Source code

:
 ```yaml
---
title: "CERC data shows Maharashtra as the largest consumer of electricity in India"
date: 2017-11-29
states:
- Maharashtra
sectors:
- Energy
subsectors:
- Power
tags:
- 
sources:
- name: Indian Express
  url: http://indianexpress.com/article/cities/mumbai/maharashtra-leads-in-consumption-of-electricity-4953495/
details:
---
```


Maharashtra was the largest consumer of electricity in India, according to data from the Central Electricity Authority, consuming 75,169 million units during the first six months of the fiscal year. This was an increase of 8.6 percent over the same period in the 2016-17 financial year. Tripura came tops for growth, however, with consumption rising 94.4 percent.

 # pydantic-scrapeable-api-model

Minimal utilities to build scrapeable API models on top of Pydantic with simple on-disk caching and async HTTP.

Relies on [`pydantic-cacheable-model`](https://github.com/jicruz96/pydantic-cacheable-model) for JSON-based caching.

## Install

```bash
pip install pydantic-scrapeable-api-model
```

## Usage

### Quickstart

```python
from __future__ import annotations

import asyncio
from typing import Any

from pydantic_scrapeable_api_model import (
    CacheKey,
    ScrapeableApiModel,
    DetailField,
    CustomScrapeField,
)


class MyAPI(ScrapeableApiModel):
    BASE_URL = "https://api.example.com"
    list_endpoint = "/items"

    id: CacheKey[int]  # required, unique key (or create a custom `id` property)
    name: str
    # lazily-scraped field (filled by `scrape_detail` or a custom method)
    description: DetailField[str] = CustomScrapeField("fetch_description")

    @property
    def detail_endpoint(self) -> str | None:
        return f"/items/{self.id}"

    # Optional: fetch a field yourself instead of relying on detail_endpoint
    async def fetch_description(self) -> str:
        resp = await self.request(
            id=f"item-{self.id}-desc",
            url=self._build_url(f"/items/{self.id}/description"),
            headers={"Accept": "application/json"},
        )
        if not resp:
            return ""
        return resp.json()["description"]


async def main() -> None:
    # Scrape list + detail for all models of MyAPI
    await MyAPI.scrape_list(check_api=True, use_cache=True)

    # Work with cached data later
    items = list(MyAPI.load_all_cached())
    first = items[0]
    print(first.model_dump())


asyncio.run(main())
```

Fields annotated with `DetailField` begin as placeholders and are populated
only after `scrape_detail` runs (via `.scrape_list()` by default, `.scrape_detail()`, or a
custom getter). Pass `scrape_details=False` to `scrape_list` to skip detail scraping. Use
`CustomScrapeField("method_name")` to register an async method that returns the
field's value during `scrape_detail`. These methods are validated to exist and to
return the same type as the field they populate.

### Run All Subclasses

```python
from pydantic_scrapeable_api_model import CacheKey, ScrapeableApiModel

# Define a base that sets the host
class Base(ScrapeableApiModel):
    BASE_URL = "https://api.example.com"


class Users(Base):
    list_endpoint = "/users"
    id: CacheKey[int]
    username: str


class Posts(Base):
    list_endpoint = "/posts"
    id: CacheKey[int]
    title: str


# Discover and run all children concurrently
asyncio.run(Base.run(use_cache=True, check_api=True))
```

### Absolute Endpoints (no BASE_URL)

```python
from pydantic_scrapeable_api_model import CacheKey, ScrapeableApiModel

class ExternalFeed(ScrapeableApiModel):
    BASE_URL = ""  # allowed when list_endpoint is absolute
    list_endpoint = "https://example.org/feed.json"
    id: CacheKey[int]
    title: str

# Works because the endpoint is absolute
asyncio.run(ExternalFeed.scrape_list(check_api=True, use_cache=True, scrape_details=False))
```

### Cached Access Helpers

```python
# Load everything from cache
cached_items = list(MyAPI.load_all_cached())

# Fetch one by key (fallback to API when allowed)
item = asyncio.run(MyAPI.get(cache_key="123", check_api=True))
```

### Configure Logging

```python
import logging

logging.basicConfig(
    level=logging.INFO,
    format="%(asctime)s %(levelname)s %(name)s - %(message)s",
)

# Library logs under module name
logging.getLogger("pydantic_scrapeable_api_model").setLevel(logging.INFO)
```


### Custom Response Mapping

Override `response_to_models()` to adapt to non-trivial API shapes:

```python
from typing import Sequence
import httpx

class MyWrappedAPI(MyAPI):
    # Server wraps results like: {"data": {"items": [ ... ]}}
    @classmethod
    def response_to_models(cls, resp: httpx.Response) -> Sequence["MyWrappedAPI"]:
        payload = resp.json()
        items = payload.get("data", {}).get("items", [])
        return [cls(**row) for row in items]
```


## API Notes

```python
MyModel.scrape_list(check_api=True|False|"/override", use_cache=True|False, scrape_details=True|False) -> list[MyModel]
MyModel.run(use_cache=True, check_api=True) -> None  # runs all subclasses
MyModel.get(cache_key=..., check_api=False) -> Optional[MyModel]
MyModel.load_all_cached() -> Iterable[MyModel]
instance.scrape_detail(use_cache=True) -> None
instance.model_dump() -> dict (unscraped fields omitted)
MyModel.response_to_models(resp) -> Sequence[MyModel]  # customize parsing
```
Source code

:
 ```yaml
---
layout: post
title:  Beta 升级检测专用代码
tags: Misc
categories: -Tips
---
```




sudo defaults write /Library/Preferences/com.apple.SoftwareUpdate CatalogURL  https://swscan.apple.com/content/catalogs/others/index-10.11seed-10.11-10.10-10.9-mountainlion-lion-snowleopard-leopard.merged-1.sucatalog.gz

+ + + +

## Your assignment
Copy the records above exactly as they appear.

## Exercise response
Source code

:
 ```yaml
---
title: "CERC data shows Maharashtra as the largest consumer of electricity in India"
date: 2017-11-29
states:
- Maharashtra
sectors:
- Energy
subsectors:
- Power
tags:
- 
sources:
- name: Indian Express
  url: http://indianexpress.com/article/cities/mumbai/maharashtra-leads-in-consumption-of-electricity-4953495/
details:
---
```


Maharashtra was the largest consumer of electricity in India, according to data from the Central Electricity Authority, consuming 75,169 million units during the first six months of the fiscal year. This was an increase of 8.6 percent over the same period in the 2016-17 financial year. Tripura came tops for growth, however, with consumption rising 94.4 percent.

 # pydantic-scrapeable-api-model

Minimal utilities to build scrapeable API models on top of Pydantic with simple on-disk caching and async HTTP.

Relies on [`pydantic-cacheable-model`](https://github.com/jicruz96/pydantic-cacheable-model) for JSON-based caching.

## Install

```bash
pip install pydantic-scrapeable-api-model
```

## Usage

### Quickstart

```python
from __future__ import annotations

import asyncio
from typing import Any

from pydantic_scrapeable_api_model import (
    CacheKey,
    ScrapeableApiModel,
    DetailField,
    CustomScrapeField,
)


class MyAPI(ScrapeableApiModel):
    BASE_URL = "https://api.example.com"
    list_endpoint = "/items"

    id: CacheKey[int]  # required, unique key (or create a custom `id` property)
    name: str
    # lazily-scraped field (filled by `scrape_detail` or a custom method)
    description: DetailField[str] = CustomScrapeField("fetch_description")

    @property
    def detail_endpoint(self) -> str | None:
        return f"/items/{self.id}"

    # Optional: fetch a field yourself instead of relying on detail_endpoint
    async def fetch_description(self) -> str:
        resp = await self.request(
            id=f"item-{self.id}-desc",
            url=self._build_url(f"/items/{self.id}/description"),
            headers={"Accept": "application/json"},
        )
        if not resp:
            return ""
        return resp.json()["description"]


async def main() -> None:
    # Scrape list + detail for all models of MyAPI
    await MyAPI.scrape_list(check_api=True, use_cache=True)

    # Work with cached data later
    items = list(MyAPI.load_all_cached())
    first = items[0]
    print(first.model_dump())


asyncio.run(main())
```

Fields annotated with `DetailField` begin as placeholders and are populated
only after `scrape_detail` runs (via `.scrape_list()` by default, `.scrape_detail()`, or a
custom getter). Pass `scrape_details=False` to `scrape_list` to skip detail scraping. Use
`CustomScrapeField("method_name")` to register an async method that returns the
field's value during `scrape_detail`. These methods are validated to exist and to
return the same type as the field they populate.

### Run All Subclasses

```python
from pydantic_scrapeable_api_model import CacheKey, ScrapeableApiModel

# Define a base that sets the host
class Base(ScrapeableApiModel):
    BASE_URL = "https://api.example.com"


class Users(Base):
    list_endpoint = "/users"
    id: CacheKey[int]
    username: str


class Posts(Base):
    list_endpoint = "/posts"
    id: CacheKey[int]
    title: str


# Discover and run all children concurrently
asyncio.run(Base.run(use_cache=True, check_api=True))
```

### Absolute Endpoints (no BASE_URL)

```python
from pydantic_scrapeable_api_model import CacheKey, ScrapeableApiModel

class ExternalFeed(ScrapeableApiModel):
    BASE_URL = ""  # allowed when list_endpoint is absolute
    list_endpoint = "https://example.org/feed.json"
    id: CacheKey[int]
    title: str

# Works because the endpoint is absolute
asyncio.run(ExternalFeed.scrape_list(check_api=True, use_cache=True, scrape_details=False))
```

### Cached Access Helpers

```python
# Load everything from cache
cached_items = list(MyAPI.load_all_cached())

# Fetch one by key (fallback to API when allowed)
item = asyncio.run(MyAPI.get(cache_key="123", check_api=True))
```

### Configure Logging

```python
import logging

logging.basicConfig(
    level=logging.INFO,
    format="%(asctime)s %(levelname)s %(name)s - %(message)s",
)

# Library logs under module name
logging.getLogger("pydantic_scrapeable_api_model").setLevel(logging.INFO)
```


### Custom Response Mapping

Override `response_to_models()` to adapt to non-trivial API shapes:

```python
from typing import Sequence
import httpx

class MyWrappedAPI(MyAPI):
    # Server wraps results like: {"data": {"items": [ ... ]}}
    @classmethod
    def response_to_models(cls, resp: httpx.Response) -> Sequence["MyWrappedAPI"]:
        payload = resp.json()
        items = payload.get("data", {}).get("items", [])
        return [cls(**row) for row in items]
```


## API Notes

```python
MyModel.scrape_list(check_api=True|False|"/override", use_cache=True|False, scrape_details=True|False) -> list[MyModel]
MyModel.run(use_cache=True, check_api=True) -> None  # runs all subclasses
MyModel.get(cache_key=..., check_api=False) -> Optional[MyModel]
MyModel.load_all_cached() -> Iterable[MyModel]
instance.scrape_detail(use_cache=True) -> None
instance.model_dump() -> dict (unscraped fields omitted)
MyModel.response_to_models(resp) -> Sequence[MyModel]  # customize parsing
```
Source code

:
 ```yaml
---
layout: post
title:  Beta 升级检测专用代码
tags: Misc
categories: -Tips
---
```




sudo defaults write /Library/Preferences/com.apple.SoftwareUpdate CatalogURL  https://swscan.apple.com/content/catalogs/others/index-10.11seed-10.11-10.10-10.9-mountainlion-lion-snowleopard-leopard.merged-1.sucatalog.gz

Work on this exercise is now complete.